Black Marlin will initially be held as a wholly owned East African business unit, with the prospect of unlocking further East African opportunities. Key management, who have entered into irrevocable undertakings, have agreed to a one year lock-up on the Afren shares they will receive in exchange for their Black Marlin options.
Black Marlin Key Management
Richard Schmitt (President and CEO)
Richard Schmitt holds a B.Sc. in Geological Sciences from the University of Aston in Birmingham, England. Richard has over 32 years of diverse international experience in the upstream oil and gas industry with expertise in exploration, exploitation, operations and new ventures. A significant part of his career has been spent managing and developing projects in Yemen, culminating in 5 years as Occidental's President and General Manager in that country. Prior to his current role, Richard was President and CEO of Africa Oil Corp.
Barrington Rogers (COO)
Barry Rogers brings 35 years of experience to his role as Chief Operating Officer of Black Marlin Energy. A geologist and geophysicist, Barry spent his formative years on the service side of the industry as a seismic processor before joining BP. This was followed by a move to Enterprise Oil, working in the Europe, Africa and South-East Asia business units before several years with smaller independents in the Middle East. Barry oversees the continuing exploration of Black Marlin's acreage position throughout East Africa.
Mike Watson (UPSL - Chief Operating Officer)
Mike Watson has over 15 years of experience in the seismic exploration industry. A graduate in Electronic engineering, Mike started his career with Geophysical Services Incorporation (GSI) in the 3D multi streamer offshore data acquisition sector. Employment periods with A&B Geoscience (Canada) and SeaBird Exploration (Norway) has further allowed career advancement into management postings over the past five years.
Eddie Harney (HSE Manager)
Eddie Harney brings with him over 18 years of experience in the industry having previously worked offshore for Western Geophysical (WesternGeco) in several roles culminating in a five year period as Party Chief on a number of multi-streamer vessels. Mr Harney has also worked offshore as Party Chief for Seabird Exploration and more recently for Seabird Exploration in the role of Operations Manager.
Jeremy Martin (Country Manager, Kenya)
Jeremy Martin holds a B.Sc Hons. in geology from the Sir John Cass School of Geology in London. He has 20 years of oil industry experience. Following Sandhurst and a short service commission with the British Army, he spent 6 years with the DTC in Angola and Zaire. In 1989 Jeremy was recruited by Enterprise Oil to establish their operations in Vietnam. He then became Country Manager for Premier Oil in Cambodia followed by managerial roles in Bay of Cambay, India and the Delta Region, Nigeria. Prior to joining Black Marlin, Jeremy managed the exploration activities for Madagascar Oil.

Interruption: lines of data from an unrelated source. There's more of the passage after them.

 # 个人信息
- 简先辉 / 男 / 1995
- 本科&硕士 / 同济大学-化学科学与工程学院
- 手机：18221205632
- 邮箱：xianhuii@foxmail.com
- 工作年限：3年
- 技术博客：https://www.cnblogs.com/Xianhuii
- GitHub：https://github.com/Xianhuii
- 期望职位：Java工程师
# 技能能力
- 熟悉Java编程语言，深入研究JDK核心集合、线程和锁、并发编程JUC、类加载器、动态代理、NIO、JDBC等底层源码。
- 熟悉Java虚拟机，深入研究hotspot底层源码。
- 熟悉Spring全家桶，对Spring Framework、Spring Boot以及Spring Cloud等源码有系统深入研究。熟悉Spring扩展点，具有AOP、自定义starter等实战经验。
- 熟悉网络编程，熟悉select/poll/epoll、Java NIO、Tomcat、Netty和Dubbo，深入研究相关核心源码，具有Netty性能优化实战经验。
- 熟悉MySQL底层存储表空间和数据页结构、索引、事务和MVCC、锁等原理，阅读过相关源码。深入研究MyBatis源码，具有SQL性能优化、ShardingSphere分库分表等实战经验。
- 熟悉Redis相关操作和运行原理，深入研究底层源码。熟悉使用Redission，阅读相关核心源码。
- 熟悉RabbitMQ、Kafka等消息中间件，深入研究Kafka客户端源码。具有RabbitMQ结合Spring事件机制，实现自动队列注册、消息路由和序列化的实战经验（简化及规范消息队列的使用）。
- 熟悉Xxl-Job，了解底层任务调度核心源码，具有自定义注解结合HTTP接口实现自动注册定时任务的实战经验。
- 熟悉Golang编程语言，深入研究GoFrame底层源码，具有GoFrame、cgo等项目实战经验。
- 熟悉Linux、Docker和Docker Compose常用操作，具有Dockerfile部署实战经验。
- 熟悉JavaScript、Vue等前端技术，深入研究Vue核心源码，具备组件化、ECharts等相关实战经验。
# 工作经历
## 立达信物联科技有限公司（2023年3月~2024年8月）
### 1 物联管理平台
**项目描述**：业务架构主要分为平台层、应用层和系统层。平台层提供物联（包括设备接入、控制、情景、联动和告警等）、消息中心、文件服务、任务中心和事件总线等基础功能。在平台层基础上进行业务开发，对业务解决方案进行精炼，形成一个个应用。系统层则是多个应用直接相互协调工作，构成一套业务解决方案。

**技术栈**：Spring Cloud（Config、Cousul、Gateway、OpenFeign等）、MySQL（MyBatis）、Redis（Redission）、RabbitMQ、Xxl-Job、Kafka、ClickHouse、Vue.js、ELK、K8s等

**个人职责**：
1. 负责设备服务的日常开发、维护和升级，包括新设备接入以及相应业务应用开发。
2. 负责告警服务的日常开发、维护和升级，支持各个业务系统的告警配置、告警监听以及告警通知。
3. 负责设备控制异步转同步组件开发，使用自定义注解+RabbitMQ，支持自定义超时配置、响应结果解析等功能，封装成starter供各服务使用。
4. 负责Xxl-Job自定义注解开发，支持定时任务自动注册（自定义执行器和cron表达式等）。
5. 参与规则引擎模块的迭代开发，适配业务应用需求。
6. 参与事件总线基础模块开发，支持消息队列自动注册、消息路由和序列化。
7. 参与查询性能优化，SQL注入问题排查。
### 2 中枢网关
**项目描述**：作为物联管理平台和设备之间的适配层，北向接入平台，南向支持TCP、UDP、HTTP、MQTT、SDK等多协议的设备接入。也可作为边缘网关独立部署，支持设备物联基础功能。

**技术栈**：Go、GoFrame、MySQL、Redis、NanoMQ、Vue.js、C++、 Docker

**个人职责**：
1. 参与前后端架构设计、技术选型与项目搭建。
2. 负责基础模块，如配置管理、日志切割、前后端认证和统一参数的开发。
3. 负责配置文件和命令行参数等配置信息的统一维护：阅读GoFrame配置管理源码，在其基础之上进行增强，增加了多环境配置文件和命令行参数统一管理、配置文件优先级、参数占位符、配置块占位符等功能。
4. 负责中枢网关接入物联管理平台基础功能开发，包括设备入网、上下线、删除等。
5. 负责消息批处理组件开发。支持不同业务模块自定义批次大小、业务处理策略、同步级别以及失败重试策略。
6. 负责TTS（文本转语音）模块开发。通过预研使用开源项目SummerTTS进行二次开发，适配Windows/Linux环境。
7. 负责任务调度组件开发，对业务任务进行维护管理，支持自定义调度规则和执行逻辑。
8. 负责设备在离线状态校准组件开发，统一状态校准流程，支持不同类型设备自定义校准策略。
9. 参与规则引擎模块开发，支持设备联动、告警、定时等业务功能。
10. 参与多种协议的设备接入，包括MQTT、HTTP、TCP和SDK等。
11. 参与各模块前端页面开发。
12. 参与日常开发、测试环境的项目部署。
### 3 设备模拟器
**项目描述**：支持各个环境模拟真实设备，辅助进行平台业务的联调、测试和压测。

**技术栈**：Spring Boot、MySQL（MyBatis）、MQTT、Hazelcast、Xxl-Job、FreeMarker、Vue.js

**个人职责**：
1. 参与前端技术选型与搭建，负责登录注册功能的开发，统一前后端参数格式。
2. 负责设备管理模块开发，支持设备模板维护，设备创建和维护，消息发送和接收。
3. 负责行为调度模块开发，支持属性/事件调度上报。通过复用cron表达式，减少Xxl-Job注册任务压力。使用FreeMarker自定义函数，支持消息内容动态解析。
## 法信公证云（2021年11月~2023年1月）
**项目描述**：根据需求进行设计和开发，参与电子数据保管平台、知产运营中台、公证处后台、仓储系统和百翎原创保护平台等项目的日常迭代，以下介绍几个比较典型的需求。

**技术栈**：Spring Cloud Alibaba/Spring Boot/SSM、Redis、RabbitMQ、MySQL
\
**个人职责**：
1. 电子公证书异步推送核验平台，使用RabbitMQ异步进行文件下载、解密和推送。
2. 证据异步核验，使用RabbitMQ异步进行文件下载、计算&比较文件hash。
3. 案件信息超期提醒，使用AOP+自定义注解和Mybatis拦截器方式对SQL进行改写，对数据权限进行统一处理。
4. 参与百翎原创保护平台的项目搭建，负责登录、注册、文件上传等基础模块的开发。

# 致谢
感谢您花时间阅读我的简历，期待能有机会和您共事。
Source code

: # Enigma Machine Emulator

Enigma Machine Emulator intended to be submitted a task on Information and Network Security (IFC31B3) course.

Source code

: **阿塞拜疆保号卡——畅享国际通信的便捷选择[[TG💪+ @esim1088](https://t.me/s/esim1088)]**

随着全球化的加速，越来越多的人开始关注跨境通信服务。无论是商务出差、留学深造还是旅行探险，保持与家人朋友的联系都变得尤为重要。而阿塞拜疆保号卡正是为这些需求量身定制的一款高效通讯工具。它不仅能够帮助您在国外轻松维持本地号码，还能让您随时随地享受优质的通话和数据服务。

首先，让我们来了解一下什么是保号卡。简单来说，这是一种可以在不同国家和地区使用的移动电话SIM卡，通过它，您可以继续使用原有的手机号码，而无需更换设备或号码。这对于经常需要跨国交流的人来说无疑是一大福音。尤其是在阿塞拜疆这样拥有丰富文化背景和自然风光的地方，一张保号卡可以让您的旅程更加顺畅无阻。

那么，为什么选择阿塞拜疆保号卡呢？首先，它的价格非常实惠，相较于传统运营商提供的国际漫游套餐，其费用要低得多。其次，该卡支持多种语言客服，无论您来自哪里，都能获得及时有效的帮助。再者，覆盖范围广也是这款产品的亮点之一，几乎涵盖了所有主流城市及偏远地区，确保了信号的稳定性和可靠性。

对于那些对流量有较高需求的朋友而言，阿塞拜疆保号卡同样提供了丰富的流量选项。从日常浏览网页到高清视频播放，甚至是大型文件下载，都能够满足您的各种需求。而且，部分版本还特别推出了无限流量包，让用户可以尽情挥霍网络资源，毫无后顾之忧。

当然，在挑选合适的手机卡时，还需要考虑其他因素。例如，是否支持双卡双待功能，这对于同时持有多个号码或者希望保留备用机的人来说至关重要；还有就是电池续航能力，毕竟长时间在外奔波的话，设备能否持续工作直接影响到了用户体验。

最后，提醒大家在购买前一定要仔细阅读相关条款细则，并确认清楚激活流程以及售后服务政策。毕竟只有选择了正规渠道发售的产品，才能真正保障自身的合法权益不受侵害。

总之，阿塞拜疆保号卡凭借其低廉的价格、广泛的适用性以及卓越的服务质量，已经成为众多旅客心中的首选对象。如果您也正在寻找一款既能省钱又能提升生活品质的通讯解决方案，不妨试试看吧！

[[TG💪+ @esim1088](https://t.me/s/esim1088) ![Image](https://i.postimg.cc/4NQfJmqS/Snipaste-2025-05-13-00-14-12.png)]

Terence Nilsen (Senior Geophysicist)
Terence Nilsen is the Chief Explorationist of East African Exploration Limited, a wholly owned subsidiary of Black Marlin Energy Limited. He has a B.Sc. Honours (Geology) from University of Western Australia (1985). Terence has over 20 years in the Oil & Gas business within a diverse range of companies. Terence is proficient in basin to field scale geophysical and geological interpretation and the generation of new play concepts, leads and prospects.
Rationale for the Acquisition
The Board of Afren believes that the acquisition of Black Marlin enhances Afren's exploration portfolio and delivers high impact opportunities and a strategic entry to East Africa. Black Marlin's portfolio represents an attractive multi-country entry position in a region that continues to emerge as an exploration area of major global interest, particularly following significant recent oil and gas discoveries.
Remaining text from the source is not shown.